LowerToUKernels should create a codegen fallback when the ukernel would be slow. #15784

bjacob · 2023-12-04T15:58:19Z

Ukernels do not expose whether they have fast code to handle a given case. They always succeed, potentially falling back on a slow generic tile function that can be 100x slower than optimized code, because on top of being scalar code, it is dynamic-tile-size code since it is a single function that has to adapt to any tile size.

This has been run into multiple times recently e.g. #15504, and is the topic of point 2. in @dcaballe's comment in #15760 (comment).
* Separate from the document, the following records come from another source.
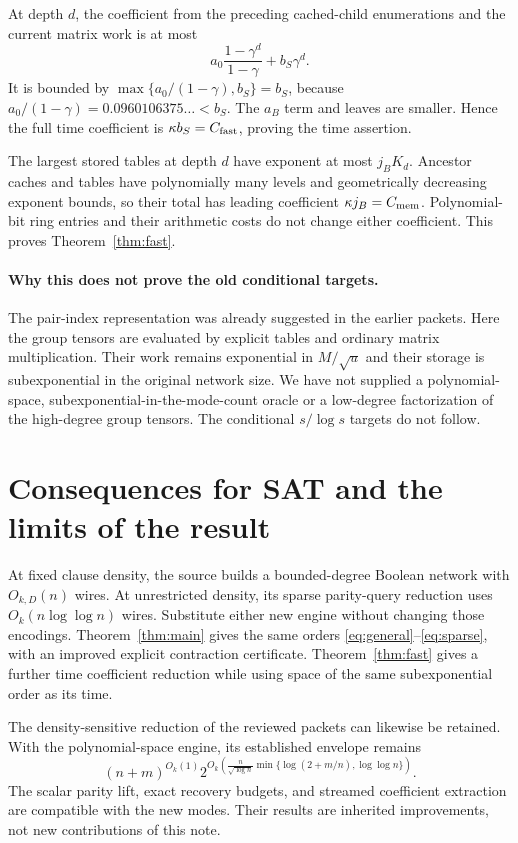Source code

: \documentclass[11pt,letterpaper]{article}
\theoremstyle{definition}\newtheorem{definition}[theorem]{Definition}
\theoremstyle{remark}\newtheorem{remark}[theorem]{Remark}
\begin{document}
At depth $d$, the coefficient from the preceding cached-child enumerations
and the current matrix work is at most
\[
 a_0\frac{1-\gamma^d}{1-\gamma}+b_S\gamma^d.
\]
It is bounded by
$\max\{a_0/(1-\gamma),b_S\}=b_S$, because
$a_0/(1-\gamma)=0.0960106375\ldots<b_S$.
The $a_B$ term and leaves are smaller. Hence the full time coefficient is
$\kappa b_S=C_{\rm fast}$, proving the time assertion.

The largest stored tables at depth $d$ have exponent at most $j_BK_d$.
Ancestor caches and tables have polynomially many levels and geometrically
decreasing exponent bounds, so their total has leading coefficient
$\kappa j_B=C_{\rm mem}$. Polynomial-bit ring entries and their arithmetic
costs do not change either coefficient. This proves
Theorem~\ref{thm:fast}.

\paragraph{Why this does not prove the old conditional targets.}
The pair-index representation was already suggested in the earlier packets.
Here the group tensors are evaluated by explicit tables and ordinary matrix
multiplication. Their work remains exponential in $M/\sqrt u$ and their
storage is subexponential in the original network size. We have not supplied
a polynomial-space, subexponential-in-the-mode-count oracle or a low-degree
factorization of the high-degree group tensors. The conditional
$s/\log s$ targets do not follow.

\section{Consequences for SAT and the limits of the result}
\label{sec:sat}

At fixed clause density, the source builds a bounded-degree Boolean network
with $O_{k,D}(n)$ wires. At unrestricted density, its sparse parity-query
reduction uses $O_k(n\log\log n)$ wires. Substitute either new engine
without changing those encodings. Theorem~\ref{thm:main} gives the same
orders \eqref{eq:general}--\eqref{eq:sparse}, with an improved explicit
contraction certificate. Theorem~\ref{thm:fast} gives a further time
coefficient reduction while using space of the same subexponential order
as its time.

The density-sensitive reduction of the reviewed packets can likewise be
retained. With the polynomial-space engine, its established envelope remains
\[
 (n+m)^{O_k(1)}
 2^{O_k\left(\frac{n}{\sqrt{\log n}}
       \min\{\log(2+m/n),\log\log n\}\right)}.
\]
The scalar parity lift, exact recovery budgets, and streamed coefficient
extraction are compatible with the new modes. Their results are inherited
improvements, not new contributions of this note.
\end{document}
I have considered a few options in e.g. #15504 (comment) but after an offline discussion with @benvanik last week, this is what we are planning to do:

Let ukernels expose whether they have fast code for a given case.
Let LowerToUKernels lower ops to something of the form (pseudocode)

  scf.if (have_fast_ukernel_code_for_this_case()) {
    ukernel op...
} else {
    non-ukernel op...
}

(plus something to avoid this pattern recursing infinitely).

Pro: we'll never run into slow ukernel fallback code again. The fallback will be codegen.
Con: we'll always compile both code paths down to LLVM IR (though one will be DCE'd in late (post linking) LLVM IR optimization passes). This has two downsides:

More compilation time. However, this is in the part of codegen that is well parallelized, not the current serial bottleneck on object-code generation.
Ukernels won't anymore be a way to avoid compilation issues with the normal codegen path. But since we want the normal codegen path to work, that's not necessarily a bad thing.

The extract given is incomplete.